WHAT IS BEING ASKED:
Transcribe the records below. Leave every word as it is.

(Stored items)
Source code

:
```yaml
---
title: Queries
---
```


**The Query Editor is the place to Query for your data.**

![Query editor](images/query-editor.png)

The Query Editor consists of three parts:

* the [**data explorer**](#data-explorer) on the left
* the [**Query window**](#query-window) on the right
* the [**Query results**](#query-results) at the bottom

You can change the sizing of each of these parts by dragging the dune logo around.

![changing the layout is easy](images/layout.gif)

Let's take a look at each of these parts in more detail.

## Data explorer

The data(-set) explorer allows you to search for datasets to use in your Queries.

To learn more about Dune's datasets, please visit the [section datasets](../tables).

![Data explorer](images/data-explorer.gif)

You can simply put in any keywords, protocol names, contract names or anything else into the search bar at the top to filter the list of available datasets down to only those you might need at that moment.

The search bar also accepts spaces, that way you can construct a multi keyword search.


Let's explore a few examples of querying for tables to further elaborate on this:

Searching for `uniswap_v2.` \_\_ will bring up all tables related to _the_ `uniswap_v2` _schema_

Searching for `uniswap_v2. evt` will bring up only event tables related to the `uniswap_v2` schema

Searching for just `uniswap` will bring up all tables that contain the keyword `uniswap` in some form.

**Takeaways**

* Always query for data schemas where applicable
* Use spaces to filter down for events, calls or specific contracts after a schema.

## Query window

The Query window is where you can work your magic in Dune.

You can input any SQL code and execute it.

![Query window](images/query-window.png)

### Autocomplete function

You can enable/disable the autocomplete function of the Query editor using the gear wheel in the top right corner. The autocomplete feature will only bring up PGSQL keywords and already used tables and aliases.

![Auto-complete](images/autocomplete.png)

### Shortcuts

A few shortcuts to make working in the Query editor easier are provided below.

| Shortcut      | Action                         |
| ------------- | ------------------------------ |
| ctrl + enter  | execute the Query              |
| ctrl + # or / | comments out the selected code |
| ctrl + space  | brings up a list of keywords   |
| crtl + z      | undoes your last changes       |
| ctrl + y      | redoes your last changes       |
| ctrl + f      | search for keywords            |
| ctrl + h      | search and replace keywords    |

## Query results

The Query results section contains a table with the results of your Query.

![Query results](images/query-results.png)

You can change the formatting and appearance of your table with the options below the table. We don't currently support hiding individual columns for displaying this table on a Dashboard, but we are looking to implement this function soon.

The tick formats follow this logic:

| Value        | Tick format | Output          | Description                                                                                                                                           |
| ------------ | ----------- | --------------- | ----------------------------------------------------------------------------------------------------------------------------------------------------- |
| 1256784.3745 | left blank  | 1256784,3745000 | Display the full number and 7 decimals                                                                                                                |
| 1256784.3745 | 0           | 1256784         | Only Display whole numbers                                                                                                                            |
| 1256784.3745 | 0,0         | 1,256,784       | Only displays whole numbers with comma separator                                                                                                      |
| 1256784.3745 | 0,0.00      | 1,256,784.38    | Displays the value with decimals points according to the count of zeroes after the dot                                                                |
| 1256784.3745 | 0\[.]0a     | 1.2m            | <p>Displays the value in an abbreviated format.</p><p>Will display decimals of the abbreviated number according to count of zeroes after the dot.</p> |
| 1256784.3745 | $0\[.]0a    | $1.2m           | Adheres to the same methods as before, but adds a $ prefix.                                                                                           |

SOLUTION TO THIS PROBLEM:
Source code

:
```yaml
---
title: Queries
---
```


**The Query Editor is the place to Query for your data.**

![Query editor](images/query-editor.png)

The Query Editor consists of three parts:

* the [**data explorer**](#data-explorer) on the left
* the [**Query window**](#query-window) on the right
* the [**Query results**](#query-results) at the bottom

You can change the sizing of each of these parts by dragging the dune logo around.

![changing the layout is easy](images/layout.gif)

Let's take a look at each of these parts in more detail.

## Data explorer

The data(-set) explorer allows you to search for datasets to use in your Queries.

To learn more about Dune's datasets, please visit the [section datasets](../tables).

![Data explorer](images/data-explorer.gif)

You can simply put in any keywords, protocol names, contract names or anything else into the search bar at the top to filter the list of available datasets down to only those you might need at that moment.

The search bar also accepts spaces, that way you can construct a multi keyword search.


Let's explore a few examples of querying for tables to further elaborate on this:

Searching for `uniswap_v2.` \_\_ will bring up all tables related to _the_ `uniswap_v2` _schema_

Searching for `uniswap_v2. evt` will bring up only event tables related to the `uniswap_v2` schema

Searching for just `uniswap` will bring up all tables that contain the keyword `uniswap` in some form.

**Takeaways**

* Always query for data schemas where applicable
* Use spaces to filter down for events, calls or specific contracts after a schema.

## Query window

The Query window is where you can work your magic in Dune.

You can input any SQL code and execute it.

![Query window](images/query-window.png)

### Autocomplete function

You can enable/disable the autocomplete function of the Query editor using the gear wheel in the top right corner. The autocomplete feature will only bring up PGSQL keywords and already used tables and aliases.

![Auto-complete](images/autocomplete.png)

### Shortcuts

A few shortcuts to make working in the Query editor easier are provided below.

| Shortcut      | Action                         |
| ------------- | ------------------------------ |
| ctrl + enter  | execute the Query              |
| ctrl + # or / | comments out the selected code |
| ctrl + space  | brings up a list of keywords   |
| crtl + z      | undoes your last changes       |
| ctrl + y      | redoes your last changes       |
| ctrl + f      | search for keywords            |
| ctrl + h      | search and replace keywords    |

## Query results

The Query results section contains a table with the results of your Query.

![Query results](images/query-results.png)

You can change the formatting and appearance of your table with the options below the table. We don't currently support hiding individual columns for displaying this table on a Dashboard, but we are looking to implement this function soon.

The tick formats follow this logic:

| Value        | Tick format | Output          | Description                                                                                                                                           |
| ------------ | ----------- | --------------- | ----------------------------------------------------------------------------------------------------------------------------------------------------- |
| 1256784.3745 | left blank  | 1256784,3745000 | Display the full number and 7 decimals                                                                                                                |
| 1256784.3745 | 0           | 1256784         | Only Display whole numbers                                                                                                                            |
| 1256784.3745 | 0,0         | 1,256,784       | Only displays whole numbers with comma separator                                                                                                      |
| 1256784.3745 | 0,0.00      | 1,256,784.38    | Displays the value with decimals points according to the count of zeroes after the dot                                                                |
| 1256784.3745 | 0\[.]0a     | 1.2m            | <p>Displays the value in an abbreviated format.</p><p>Will display decimals of the abbreviated number according to count of zeroes after the dot.</p> |
| 1256784.3745 | $0\[.]0a    | $1.2m           | Adheres to the same methods as before, but adds a $ prefix.                                                                                           |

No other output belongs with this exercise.